L. Alleged failure to provide material concerning
co-perpetrators
- An issue was raised in the Appellant’s Reply Brief concerning an alleged failure
to disclose Rule 68 materials related to alleged co-perpetrators.927
As it was decided that this is not a permitted ground of appeal pursuant to the
decision of the Appeals Chamber on 20 July 2004,928
the Appeals Chamber declines to consider it further at this time.
M. Conclusion
- The Appeals Chamber has considered the errors made by the Trial Chamber and
comes to the conclusion that their impact on the sentence has to be regarded as
very limited.
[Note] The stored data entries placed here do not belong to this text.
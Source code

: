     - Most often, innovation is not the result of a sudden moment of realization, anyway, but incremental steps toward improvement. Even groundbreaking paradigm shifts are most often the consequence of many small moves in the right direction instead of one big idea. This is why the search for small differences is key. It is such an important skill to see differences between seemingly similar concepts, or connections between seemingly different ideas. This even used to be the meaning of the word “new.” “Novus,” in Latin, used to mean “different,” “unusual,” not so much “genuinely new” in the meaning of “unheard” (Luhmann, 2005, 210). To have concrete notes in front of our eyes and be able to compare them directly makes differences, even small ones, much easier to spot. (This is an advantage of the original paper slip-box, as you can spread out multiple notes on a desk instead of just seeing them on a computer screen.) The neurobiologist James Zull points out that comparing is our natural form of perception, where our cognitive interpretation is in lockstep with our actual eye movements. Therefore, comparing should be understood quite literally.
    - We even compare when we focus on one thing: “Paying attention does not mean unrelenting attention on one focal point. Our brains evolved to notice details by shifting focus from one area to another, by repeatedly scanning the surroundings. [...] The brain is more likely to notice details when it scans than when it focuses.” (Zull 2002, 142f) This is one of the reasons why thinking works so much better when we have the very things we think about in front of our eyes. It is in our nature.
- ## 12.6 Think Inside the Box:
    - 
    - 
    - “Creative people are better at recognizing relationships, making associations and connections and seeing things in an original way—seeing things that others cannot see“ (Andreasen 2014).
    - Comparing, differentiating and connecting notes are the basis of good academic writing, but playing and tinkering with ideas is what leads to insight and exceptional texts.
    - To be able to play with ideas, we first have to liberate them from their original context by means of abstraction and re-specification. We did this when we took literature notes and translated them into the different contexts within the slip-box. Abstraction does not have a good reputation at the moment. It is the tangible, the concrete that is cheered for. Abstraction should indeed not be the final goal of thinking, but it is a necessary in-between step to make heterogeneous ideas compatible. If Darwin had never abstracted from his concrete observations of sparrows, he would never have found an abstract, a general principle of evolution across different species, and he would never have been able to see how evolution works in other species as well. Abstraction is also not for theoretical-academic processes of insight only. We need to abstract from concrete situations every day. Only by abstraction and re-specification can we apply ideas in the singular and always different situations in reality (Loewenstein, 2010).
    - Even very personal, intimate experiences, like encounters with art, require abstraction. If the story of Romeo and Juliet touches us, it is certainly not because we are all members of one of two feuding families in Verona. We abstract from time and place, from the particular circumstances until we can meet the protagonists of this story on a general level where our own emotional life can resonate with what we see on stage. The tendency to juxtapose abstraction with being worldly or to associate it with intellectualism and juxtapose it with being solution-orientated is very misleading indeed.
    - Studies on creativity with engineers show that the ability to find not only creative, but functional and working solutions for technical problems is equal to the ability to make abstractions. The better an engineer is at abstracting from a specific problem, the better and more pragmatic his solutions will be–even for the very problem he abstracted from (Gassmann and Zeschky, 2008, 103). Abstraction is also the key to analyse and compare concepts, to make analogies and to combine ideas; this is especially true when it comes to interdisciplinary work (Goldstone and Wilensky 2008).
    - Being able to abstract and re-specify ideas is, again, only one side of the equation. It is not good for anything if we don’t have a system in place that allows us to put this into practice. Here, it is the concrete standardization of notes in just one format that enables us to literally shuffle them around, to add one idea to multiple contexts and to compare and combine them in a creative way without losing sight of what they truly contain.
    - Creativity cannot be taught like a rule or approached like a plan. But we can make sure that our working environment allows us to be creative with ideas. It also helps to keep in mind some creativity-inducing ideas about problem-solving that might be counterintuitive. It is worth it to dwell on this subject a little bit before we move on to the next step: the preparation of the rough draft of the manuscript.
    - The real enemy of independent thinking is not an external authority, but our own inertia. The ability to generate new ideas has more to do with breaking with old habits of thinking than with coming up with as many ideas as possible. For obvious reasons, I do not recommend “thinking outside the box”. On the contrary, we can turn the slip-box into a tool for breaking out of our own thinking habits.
It takes note, however, that one of the errors concerns the sentence
itself. In view of the fact that the imposition of a fixed term sentence must be
revised, the Appeals Chamber finds that an appropriate sentence, properly reflecting
both the criminality of the Appellant and the substance of the sentence imposed
by the Trial Chamber, is 40 years’ imprisonment.
XII. DISPOSITION
For the foregoing reasons, THE APPEALS CHAMBER
PURSUANT to Article 25 of the Statute and Rules 117 and 118 of the Rules
of Procedure and Evidence;
NOTING the respective written submissions of the parties and the arguments
they presented at the hearings of 4, 5 and 6 of October 2005;
SITTING in open session;
SETS ASIDE, proprio motu, the finding that the Appellant was responsible
as a co-perpetrator and FINDS the Appellant responsible as a participant
in a joint criminal enterprise, pursuant to Article 7(1) of the Statute;
ALLOWS, Judge Güney dissenting, the Prosecution’s fourth ground of appeal, FINDS both that cumulative convictions for Murder as a Crime against Humanity
(COUNT 3) and Persecutions as a Crime against Humanity (COUNT 6) are
permissible, and that cumulative convictions for Deportation as a Crime against
Humanity (COUNT 7) and Persecutions as a Crime against Humanity (COUNT
6) are permissible, RESOLVES that the Trial Chamber incorrectly failed
to enter a conviction against the Appellant for Deportation, but FINDS,
proprio motu, that a conviction for Murder as a Crime against Humanity (COUNT
3) is impermissibly cumulative with the Appellant’s conviction for Extermination
as a Crime against Humanity (COUNT 4);
DISMISSES the Prosecution’s appeal in all other respects;
ALLOWS in part, Judge Shahabuddeen dissenting, the Appellant’s fourth ground
of appeal, particularly as it concerns the Trial Chamber’s interpretation of the
requirements for deportation, and VACATES, Judge Shahabuddeen dissenting,
the findings of legal responsibility for certain acts of deportation specified in
the judgement;
ALLOWS, in part, the Appellant’s sixth ground of appeal concerning sentencing
;
DISMISSES the Appellant’s appeal in all other respects;
AFFIRMS the Appellant’s acquittal for Genocide (COUNT 1);
AFFIRMS the Appellant’s acquittal for Complicity in Genocide (COUNT 2);
AFFIRMS, Judge Güney dissenting, the Appellant’s conviction for Extermination, a Crime against Humanity (COUNT 4);
AFFIRMS the Appellant’s conviction for Murder as a Violation of the Laws
or Customs of War (COUNT 5);
AFFIRMS the Appellant’s conviction for Persecutions, a Crime against Humanity
(COUNT 6);
RESOLVES, Judge Güney dissenting, that the Trial Chamber incorrectly found
the Appellant not guilty for Other Inhumane Acts (Forcible Transfer), a Crime against
Humanity (COUNT 8);
IMPOSES a global sentence of 40 years’ imprisonment, subject to credit being
given under Rule 101(C) of the Rules for the period the Appellant has already spent
in detention;
SETS ASIDE the Disposition of the Trial Chamber insofar as it imposed an
obligation on the Host State to review the Appellant’s sentence after a specified
time had elapsed;
ORDERS in accordance with Rule 103(C) and Rule 107 of the Rules, that the
Appellant is to remain in the custody of the International Tribunal pending the
finalisation of arrangements for his transfer to the State in which his sentence
will be served.
Done in English and French, the English text being authoritative.